А теперь идет самая лучшая, самая обнадеживающая часть. Вместо того, чтобы продать Страдивари, отец просто прячет ее. Через некоторое время ребенку начинает не хватать скрипки, поэтому он действительно делает ее сам. Очень плохую, грубую, но играть на ней можно. Он занимается все больше и больше до тех пор, пока вдруг не замечает на столе ту, дорогую. Когда он спрашивает, откуда она взялась, отец отвечает, что взял ее на один вечер. Ребенок давно не видел ее и поддается на ложь. Он берет красавицу-скрипку, играет и наконец видит разницу между ней и той, самодельной.

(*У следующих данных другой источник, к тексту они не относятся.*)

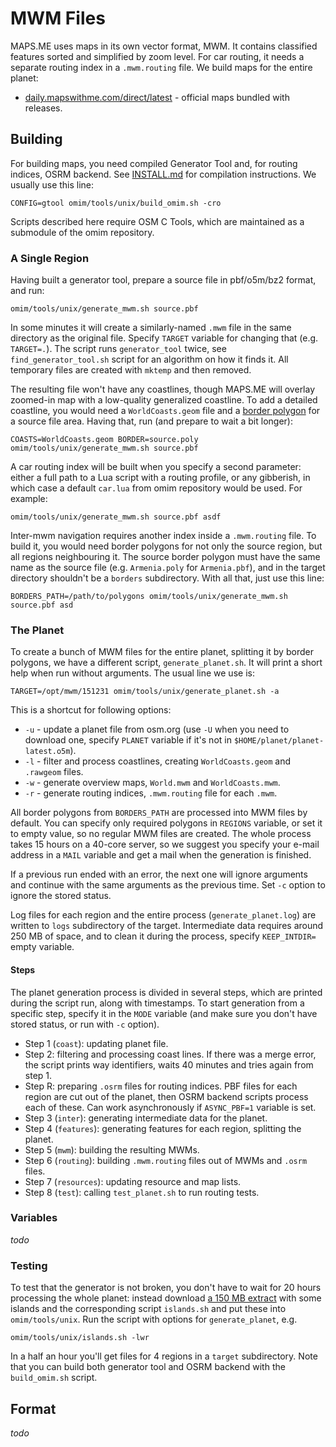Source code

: # MWM Files

MAPS.ME uses maps in its own vector format, MWM. It contains classified features sorted and simplified by zoom level.
For car routing, it needs a separate routing index in a `.mwm.routing` file. We build maps for the entire planet:

* [daily.mapswithme.com/direct/latest](http://direct.mapswithme.com/direct/latest/) - official maps bundled with releases.

## Building

For building maps, you need compiled Generator Tool and, for routing indices, OSRM backend.
See [INSTALL.md](INSTALL.md) for compilation instructions. We usually use this line:

    CONFIG=gtool omim/tools/unix/build_omim.sh -cro

Scripts described here require OSM C Tools, which are maintained as a submodule of the omim repository.

### A Single Region

Having built a generator tool, prepare a source file in pbf/o5m/bz2 format, and run:

    omim/tools/unix/generate_mwm.sh source.pbf

In some minutes it will create a similarly-named `.mwm` file in the same directory as the original file.
Specify `TARGET` variable for changing that (e.g. `TARGET=.`). The script runs `generator_tool` twice,
see `find_generator_tool.sh` script for an algorithm on how it finds it. All temporary files are created
with `mktemp` and then removed.

The resulting file won't have any coastlines, though MAPS.ME will overlay zoomed-in map with a low-quality
generalized coastline. To add a detailed coastline, you would need a `WorldCoasts.geom` file and
a [border polygon](http://wiki.openstreetmap.org/wiki/Osmosis/Polygon_Filter_File_Format) for a source
file area. Having that, run (and prepare to wait a bit longer):

    COASTS=WorldCoasts.geom BORDER=source.poly omim/tools/unix/generate_mwm.sh source.pbf

A car routing index will be built when you specify a second parameter: either a full path to a Lua script
with a routing profile, or any gibberish, in which case a default `car.lua` from omim repository
would be used. For example:

    omim/tools/unix/generate_mwm.sh source.pbf asdf

Inter-mwm navigation requires another index inside a `.mwm.routing` file. To build it, you would need
border polygons for not only the source region, but all regions neighbouring it. The source border polygon
must have the same name as the source file (e.g. `Armenia.poly` for `Armenia.pbf`), and in the target
directory shouldn't be a `borders` subdirectory. With all that, just use this line:

    BORDERS_PATH=/path/to/polygons omim/tools/unix/generate_mwm.sh source.pbf asd

### The Planet

To create a bunch of MWM files for the entire planet, splitting it by border polygons, we have
a different script, `generate_planet.sh`. It will print a short help when run without arguments.
The usual line we use is:

    TARGET=/opt/mwm/151231 omim/tools/unix/generate_planet.sh -a

This is a shortcut for following options:

* `-u` - update a planet file from osm.org (use `-U` when you need to download one, specify `PLANET`
variable if it's not in `$HOME/planet/planet-latest.o5m`).
* `-l` - filter and process coastlines, creating `WorldCoasts.geom` and `.rawgeom` files.
* `-w` - generate overview maps, `World.mwm` and `WorldCoasts.mwm`.
* `-r` - generate routing indices, `.mwm.routing` file for each `.mwm`.

All border polygons from `BORDERS_PATH` are processed into MWM files by default. You can
specify only required polygons in `REGIONS` variable, or set it to empty value, so no regular
MWM files are created. The whole process takes 15 hours on a 40-core server, so we suggest
you specify your e-mail address in a `MAIL` variable and get a mail when the generation
is finished.

If a previous run ended with an error, the next one will ignore arguments and continue with
the same arguments as the previous time. Set `-c` option to ignore the stored status.

Log files for each region and the entire process (`generate_planet.log`) are written to
`logs` subdirectory of the target. Intermediate data requires around 250 MB of space, and
to clean it during the process, specify `KEEP_INTDIR=` empty variable.

#### Steps

The planet generation process is divided in several steps, which are printed during the
script run, along with timestamps. To start generation from a specific step, specify it
in the `MODE` variable (and make sure you don't have stored status, or run with `-c`
option).

* Step 1 (`coast`): updating planet file.
* Step 2: filtering and processing coast lines. If there was a merge error, the script
prints way identifiers, waits 40 minutes and tries again from step 1.
* Step R: preparing `.osrm` files for routing indices. PBF files for each region are
cut out of the planet, then OSRM backend scripts process each of these. Can work
asynchronously if `ASYNC_PBF=1` variable is set.
* Step 3 (`inter`): generating intermediate data for the planet.
* Step 4 (`features`): generating features for each region, splitting the planet.
* Step 5 (`mwm`): building the resulting MWMs.
* Step 6 (`routing`): building `.mwm.routing` files out of MWMs and `.osrm` files.
* Step 7 (`resources`): updating resource and map lists.
* Step 8 (`test`): calling `test_planet.sh` to run routing tests.

### Variables

*todo*

### Testing

To test that the generator is not broken, you don't have to wait for 20 hours processing
the whole planet: instead download [a 150 MB extract](http://osmz.ru/mwm/islands/) with
some islands and the corresponding script `islands.sh` and put these into `omim/tools/unix`.
Run the script with options for `generate_planet`, e.g.

    omim/tools/unix/islands.sh -lwr

In a half an hour you'll get files for 4 regions in a `target` subdirectory. Note that
you can build both generator tool and OSRM backend with the `build_omim.sh` script.

## Format

*todo*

— И папочка снова отдает ему Страдивари, и с тех пор они зажили счастливо?
— Ошибаетесь, Радклифф, Сильно ошибаетесь. Папочка позволяет ему поиграть только один вечер, а назавтра снова прячет ее. Ребенок играет все лучше и лучше, воспоминания об игре на чудесной скрипке приходят все чаще и чаще до тех пор, пока ему не перестает нравиться собственная скрипка и он уже не просто хочет, а нуждается в более хорошем инструменте. Страдивари периодически вынимается из шкафа и ненадолго дается ему, но всегда убирается обратно. Но это лишь усиливает его голод и желание играть и иметь отличную скрипку…
И на полпути земного бытия ребенок вырастает в гениального скрипача и скрипичного мастера.
— Отец так никогда и не отдал ему Страдивари?
— Нет, но он знает, что сын развил в себе достаточный потенциал, чтобы сделать скрипку не хуже Страдивари.
Я вытащил платок и высморкался.
— Вы хотите сказать, что Бог разрешает нам снова построить Башню, да?
— Да, но до сих пор этого никто так и не сумел. Подходили довольно близко, но недостаточно близко.
— Но где? Где пытались снова построить Башню? — Люди не знали, что строят, хотя и пытались. Пирамиды, Шартрский собор, Гонконгский банк…
— Гонконгский банк? Вы имеете в виду, что, построив эту свою дымовую трубу стоимостью в миллиард долларов, Норман Фостер[77] почти воссоздал Вавилонскую башню? Вы должно быть шутите. А как же тогда насчет моей работы? Я хоть раз был к этому близок?
— Нет, но на сей раз это возможно. Когда музей будет закончен, вполне вероятно, что вам это удастся. Все признаки в наличии.